Directions for this task - Transcribe every entry that follows, word for word, and omit the images.

Data for this exercise -
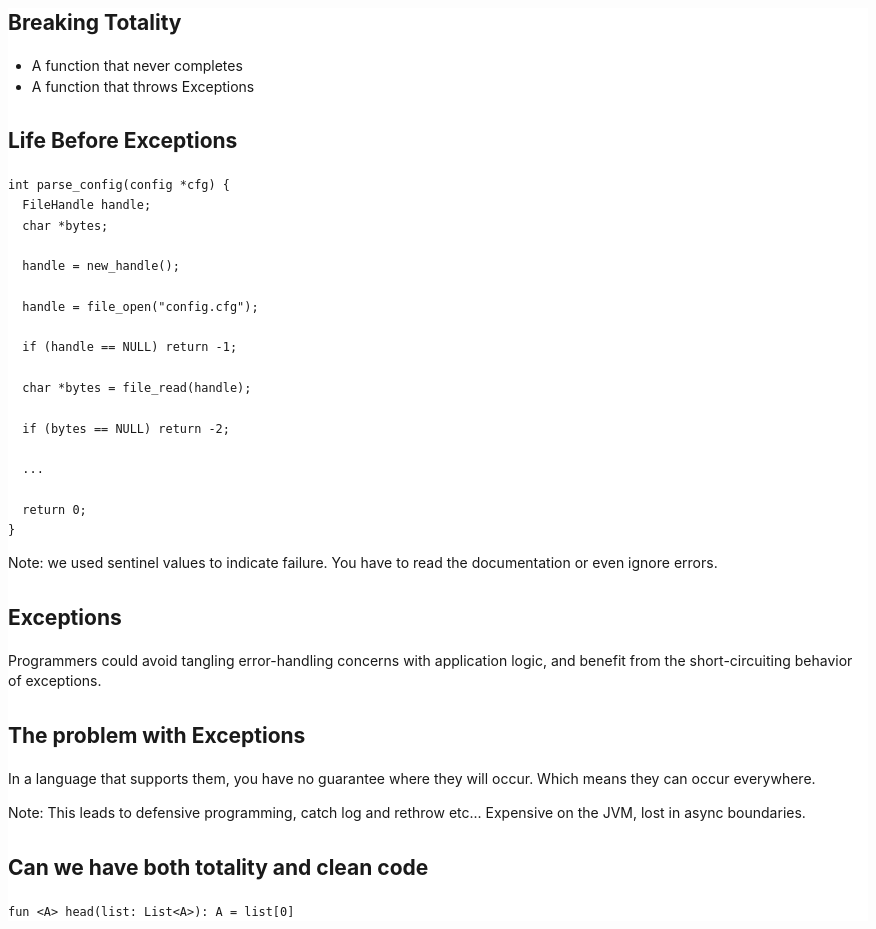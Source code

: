 

## Breaking Totality

- A function that never completes
- A function that throws Exceptions


## Life Before Exceptions
```
int parse_config(config *cfg) {
  FileHandle handle;
  char *bytes;

  handle = new_handle();

  handle = file_open("config.cfg");

  if (handle == NULL) return -1;

  char *bytes = file_read(handle);

  if (bytes == NULL) return -2;

  ...

  return 0;
}
```

Note: we used sentinel values to indicate failure. You have to read the documentation or even ignore errors.


## Exceptions

Programmers could avoid tangling error-handling concerns with application logic, and benefit from the short-circuiting behavior of exceptions.


## The problem with Exceptions

In a language that supports them, you have no guarantee where they will occur. Which means they can occur everywhere.

Note: This leads to defensive programming, catch log and rethrow etc... Expensive on the JVM, lost in async boundaries.


## Can we have both totality and clean code

```
fun <A> head(list: List<A>): A = list[0]
```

Answer section -
Source code

: 

## Breaking Totality

- A function that never completes
- A function that throws Exceptions


## Life Before Exceptions
```
int parse_config(config *cfg) {
  FileHandle handle;
  char *bytes;

  handle = new_handle();

  handle = file_open("config.cfg");

  if (handle == NULL) return -1;

  char *bytes = file_read(handle);

  if (bytes == NULL) return -2;

  ...

  return 0;
}
```

Note: we used sentinel values to indicate failure. You have to read the documentation or even ignore errors.


## Exceptions

Programmers could avoid tangling error-handling concerns with application logic, and benefit from the short-circuiting behavior of exceptions.


## The problem with Exceptions

In a language that supports them, you have no guarantee where they will occur. Which means they can occur everywhere.

Note: This leads to defensive programming, catch log and rethrow etc... Expensive on the JVM, lost in async boundaries.


## Can we have both totality and clean code

```
fun <A> head(list: List<A>): A = list[0]
```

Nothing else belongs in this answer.